==== Data records

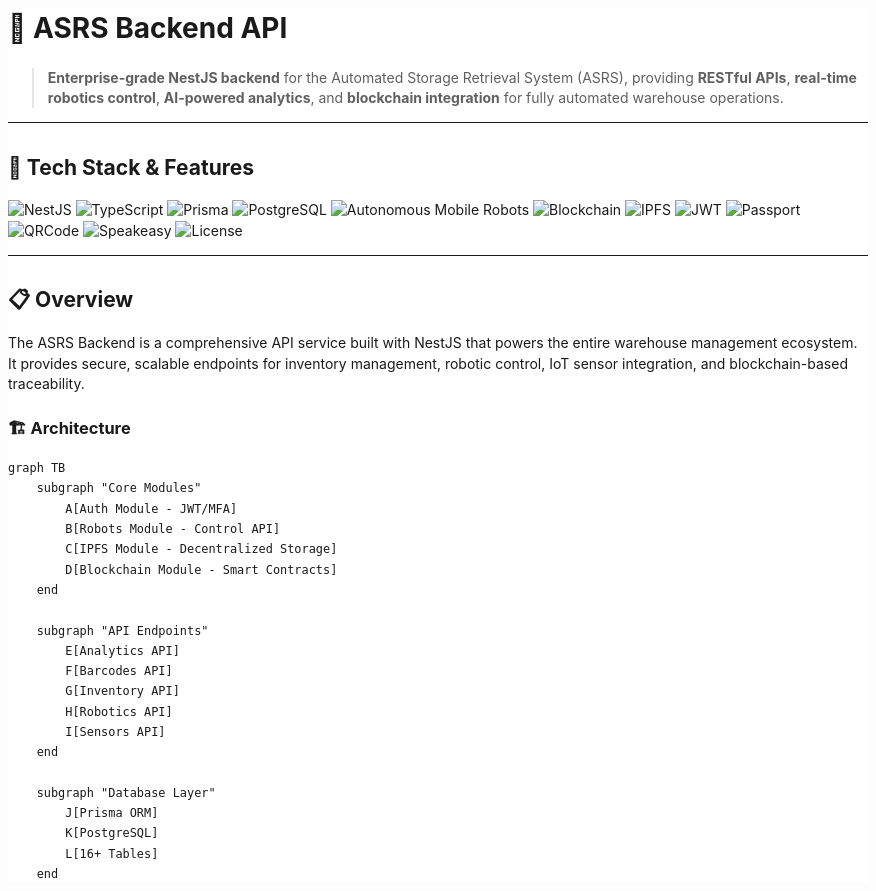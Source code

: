 # 🚀 ASRS Backend API

> **Enterprise-grade NestJS backend** for the Automated Storage Retrieval System (ASRS), providing **RESTful APIs**, **real-time robotics control**, **AI-powered analytics**, and **blockchain integration** for fully automated warehouse operations.

---

## 🧩 Tech Stack & Features

![NestJS](https://img.shields.io/badge/NestJS-11.0.1-E0234E?logo=nestjs)
![TypeScript](https://img.shields.io/badge/TypeScript-5.7.3-3178C6?logo=typescript)
![Prisma](https://img.shields.io/badge/Prisma-6.18.0-2D3748?logo=prisma)
![PostgreSQL](https://img.shields.io/badge/PostgreSQL-Database-336791?logo=postgresql)
![Autonomous Mobile Robots](https://img.shields.io/badge/AMR-Robotics-FF6B35?logo=robotframework)
![Blockchain](https://img.shields.io/badge/Blockchain-Smart%20Contracts-121D33?logo=ethereum)
![IPFS](https://img.shields.io/badge/IPFS-Decentralized%20Storage-65C2CB?logo=ipfs)
![JWT](https://img.shields.io/badge/JWT-Authentication-000000?logo=jsonwebtokens)
![Passport](https://img.shields.io/badge/Passport.js-Strategy-34E27A)
![QRCode](https://img.shields.io/badge/QRCode-Generation-000000)
![Speakeasy](https://img.shields.io/badge/Speakeasy-MFA-FF6B6B)
![License](https://img.shields.io/badge/License-MIT-yellow)

---

## 📋 Overview

The ASRS Backend is a comprehensive API service built with NestJS that powers the entire warehouse management ecosystem. It provides secure, scalable endpoints for inventory management, robotic control, IoT sensor integration, and blockchain-based traceability.

### 🏗️ Architecture

```mermaid
graph TB
    subgraph "Core Modules"
        A[Auth Module - JWT/MFA]
        B[Robots Module - Control API]
        C[IPFS Module - Decentralized Storage]
        D[Blockchain Module - Smart Contracts]
    end

    subgraph "API Endpoints"
        E[Analytics API]
        F[Barcodes API]
        G[Inventory API]
        H[Robotics API]
        I[Sensors API]
    end

    subgraph "Database Layer"
        J[Prisma ORM]
        K[PostgreSQL]
        L[16+ Tables]
    end

```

========

** Exercise goal **
Your answer is a single number: how many lines in the listing above hold "IPFS"?

** Response **
2